# What needs to be done
Every line of the data must be set down exactly as shown.

[Items listed in a dataset]
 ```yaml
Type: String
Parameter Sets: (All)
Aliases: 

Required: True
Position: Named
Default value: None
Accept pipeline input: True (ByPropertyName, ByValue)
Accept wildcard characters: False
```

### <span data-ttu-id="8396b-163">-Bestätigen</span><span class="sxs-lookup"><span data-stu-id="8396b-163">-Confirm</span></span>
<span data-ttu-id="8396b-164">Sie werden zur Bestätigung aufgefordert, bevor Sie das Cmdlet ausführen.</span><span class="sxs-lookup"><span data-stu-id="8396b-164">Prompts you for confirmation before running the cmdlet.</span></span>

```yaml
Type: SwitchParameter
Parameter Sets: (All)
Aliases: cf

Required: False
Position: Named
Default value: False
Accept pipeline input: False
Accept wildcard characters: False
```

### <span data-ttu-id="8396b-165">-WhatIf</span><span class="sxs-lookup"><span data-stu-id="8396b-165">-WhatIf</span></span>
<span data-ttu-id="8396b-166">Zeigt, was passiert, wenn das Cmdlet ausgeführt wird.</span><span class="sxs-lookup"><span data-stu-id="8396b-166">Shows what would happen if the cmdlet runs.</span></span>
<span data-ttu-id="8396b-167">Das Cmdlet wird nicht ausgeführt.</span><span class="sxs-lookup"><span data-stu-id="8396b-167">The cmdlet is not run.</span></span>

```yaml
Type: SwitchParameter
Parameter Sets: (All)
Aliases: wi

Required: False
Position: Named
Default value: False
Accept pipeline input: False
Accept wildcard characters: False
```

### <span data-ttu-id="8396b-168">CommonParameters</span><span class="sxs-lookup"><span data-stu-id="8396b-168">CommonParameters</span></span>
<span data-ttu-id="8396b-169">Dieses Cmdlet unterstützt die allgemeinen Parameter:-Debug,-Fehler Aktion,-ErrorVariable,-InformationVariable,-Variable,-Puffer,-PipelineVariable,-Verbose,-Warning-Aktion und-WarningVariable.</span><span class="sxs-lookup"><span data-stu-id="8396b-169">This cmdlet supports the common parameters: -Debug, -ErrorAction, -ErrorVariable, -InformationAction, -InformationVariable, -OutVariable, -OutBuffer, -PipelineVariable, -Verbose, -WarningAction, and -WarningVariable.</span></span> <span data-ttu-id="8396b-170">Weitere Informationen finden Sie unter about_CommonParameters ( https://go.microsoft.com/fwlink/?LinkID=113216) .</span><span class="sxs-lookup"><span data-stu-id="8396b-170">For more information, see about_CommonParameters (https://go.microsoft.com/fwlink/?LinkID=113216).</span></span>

# Reply
 ```yaml
Type: String
Parameter Sets: (All)
Aliases: 

Required: True
Position: Named
Default value: None
Accept pipeline input: True (ByPropertyName, ByValue)
Accept wildcard characters: False
```

### <span data-ttu-id="8396b-163">-Bestätigen</span><span class="sxs-lookup"><span data-stu-id="8396b-163">-Confirm</span></span>
<span data-ttu-id="8396b-164">Sie werden zur Bestätigung aufgefordert, bevor Sie das Cmdlet ausführen.</span><span class="sxs-lookup"><span data-stu-id="8396b-164">Prompts you for confirmation before running the cmdlet.</span></span>

```yaml
Type: SwitchParameter
Parameter Sets: (All)
Aliases: cf

Required: False
Position: Named
Default value: False
Accept pipeline input: False
Accept wildcard characters: False
```

### <span data-ttu-id="8396b-165">-WhatIf</span><span class="sxs-lookup"><span data-stu-id="8396b-165">-WhatIf</span></span>
<span data-ttu-id="8396b-166">Zeigt, was passiert, wenn das Cmdlet ausgeführt wird.</span><span class="sxs-lookup"><span data-stu-id="8396b-166">Shows what would happen if the cmdlet runs.</span></span>
<span data-ttu-id="8396b-167">Das Cmdlet wird nicht ausgeführt.</span><span class="sxs-lookup"><span data-stu-id="8396b-167">The cmdlet is not run.</span></span>

```yaml
Type: SwitchParameter
Parameter Sets: (All)
Aliases: wi

Required: False
Position: Named
Default value: False
Accept pipeline input: False
Accept wildcard characters: False
```

### <span data-ttu-id="8396b-168">CommonParameters</span><span class="sxs-lookup"><span data-stu-id="8396b-168">CommonParameters</span></span>
<span data-ttu-id="8396b-169">Dieses Cmdlet unterstützt die allgemeinen Parameter:-Debug,-Fehler Aktion,-ErrorVariable,-InformationVariable,-Variable,-Puffer,-PipelineVariable,-Verbose,-Warning-Aktion und-WarningVariable.</span><span class="sxs-lookup"><span data-stu-id="8396b-169">This cmdlet supports the common parameters: -Debug, -ErrorAction, -ErrorVariable, -InformationAction, -InformationVariable, -OutVariable, -OutBuffer, -PipelineVariable, -Verbose, -WarningAction, and -WarningVariable.</span></span> <span data-ttu-id="8396b-170">Weitere Informationen finden Sie unter about_CommonParameters ( https://go.microsoft.com/fwlink/?LinkID=113216) .</span><span class="sxs-lookup"><span data-stu-id="8396b-170">For more information, see about_CommonParameters (https://go.microsoft.com/fwlink/?LinkID=113216).</span></span>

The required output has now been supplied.